→ TASK PROMPT
In the data that follows, find the line with "- **JDK 17**"; transcribe it, every later line up to the one with "of the Task:**", and that line as well, exactly and with no others.

__________

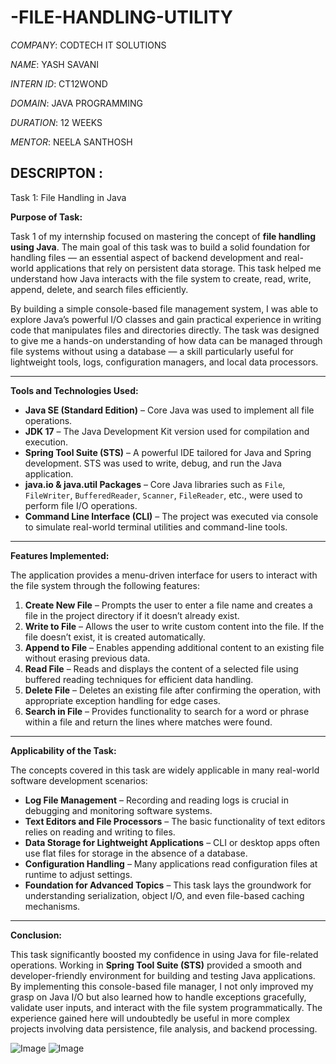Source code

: # -FILE-HANDLING-UTILITY

*COMPANY*: CODTECH IT SOLUTIONS

*NAME*: YASH SAVANI

*INTERN ID*: CT12WOND

*DOMAIN*: JAVA PROGRAMMING

*DURATION*: 12 WEEKS

*MENTOR*: NEELA SANTHOSH

## DESCRIPTON : 

  Task 1: File Handling in Java

**Purpose of Task:**

Task 1 of my internship focused on mastering the concept of **file handling using Java**. The main goal of this task was to build a solid foundation for handling files — an essential aspect of backend development and real-world applications that rely on persistent data storage. This task helped me understand how Java interacts with the file system to create, read, write, append, delete, and search files efficiently.

By building a simple console-based file management system, I was able to explore Java’s powerful I/O classes and gain practical experience in writing code that manipulates files and directories directly. The task was designed to give me a hands-on understanding of how data can be managed through file systems without using a database — a skill particularly useful for lightweight tools, logs, configuration managers, and local data processors.

---

**Tools and Technologies Used:**

- **Java SE (Standard Edition)** – Core Java was used to implement all file operations.
- **JDK 17** – The Java Development Kit version used for compilation and execution.
- **Spring Tool Suite (STS)** – A powerful IDE tailored for Java and Spring development. STS was used to write, debug, and run the Java application.
- **java.io & java.util Packages** – Core Java libraries such as `File`, `FileWriter`, `BufferedReader`, `Scanner`, `FileReader`, etc., were used to perform file I/O operations.
- **Command Line Interface (CLI)** – The project was executed via console to simulate real-world terminal utilities and command-line tools.

---

**Features Implemented:**

The application provides a menu-driven interface for users to interact with the file system through the following features:

1. **Create New File** – Prompts the user to enter a file name and creates a file in the project directory if it doesn’t already exist.
2. **Write to File** – Allows the user to write custom content into the file. If the file doesn’t exist, it is created automatically.
3. **Append to File** – Enables appending additional content to an existing file without erasing previous data.
4. **Read File** – Reads and displays the content of a selected file using buffered reading techniques for efficient data handling.
5. **Delete File** – Deletes an existing file after confirming the operation, with appropriate exception handling for edge cases.
6. **Search in File** – Provides functionality to search for a word or phrase within a file and return the lines where matches were found.

---

**Applicability of the Task:**

The concepts covered in this task are widely applicable in many real-world software development scenarios:

- **Log File Management** – Recording and reading logs is crucial in debugging and monitoring software systems.
- **Text Editors and File Processors** – The basic functionality of text editors relies on reading and writing to files.
- **Data Storage for Lightweight Applications** – CLI or desktop apps often use flat files for storage in the absence of a database.
- **Configuration Handling** – Many applications read configuration files at runtime to adjust settings.
- **Foundation for Advanced Topics** – This task lays the groundwork for understanding serialization, object I/O, and even file-based caching mechanisms.

---

**Conclusion:**

This task significantly boosted my confidence in using Java for file-related operations. Working in **Spring Tool Suite (STS)** provided a smooth and developer-friendly environment for building and testing Java applications. By implementing this console-based file manager, I not only improved my grasp on Java I/O but also learned how to handle exceptions gracefully, validate user inputs, and interact with the file system programmatically. The experience gained here will undoubtedly be useful in more complex projects involving data persistence, file analysis, and backend processing.

![Image](https://github.com/user-attachments/assets/d2f0265a-501b-4497-ab28-4560a0b34001)
![Image](https://github.com/user-attachments/assets/acdbb43e-e6ab-48a5-abe9-93cb1b7aa244)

__________

→ TASK SOLUTION
- **JDK 17** – The Java Development Kit version used for compilation and execution.
- **Spring Tool Suite (STS)** – A powerful IDE tailored for Java and Spring development. STS was used to write, debug, and run the Java application.
- **java.io & java.util Packages** – Core Java libraries such as `File`, `FileWriter`, `BufferedReader`, `Scanner`, `FileReader`, etc., were used to perform file I/O operations.
- **Command Line Interface (CLI)** – The project was executed via console to simulate real-world terminal utilities and command-line tools.

---

**Features Implemented:**

The application provides a menu-driven interface for users to interact with the file system through the following features:

1. **Create New File** – Prompts the user to enter a file name and creates a file in the project directory if it doesn’t already exist.
2. **Write to File** – Allows the user to write custom content into the file. If the file doesn’t exist, it is created automatically.
3. **Append to File** – Enables appending additional content to an existing file without erasing previous data.
4. **Read File** – Reads and displays the content of a selected file using buffered reading techniques for efficient data handling.
5. **Delete File** – Deletes an existing file after confirming the operation, with appropriate exception handling for edge cases.
6. **Search in File** – Provides functionality to search for a word or phrase within a file and return the lines where matches were found.

---

**Applicability of the Task:**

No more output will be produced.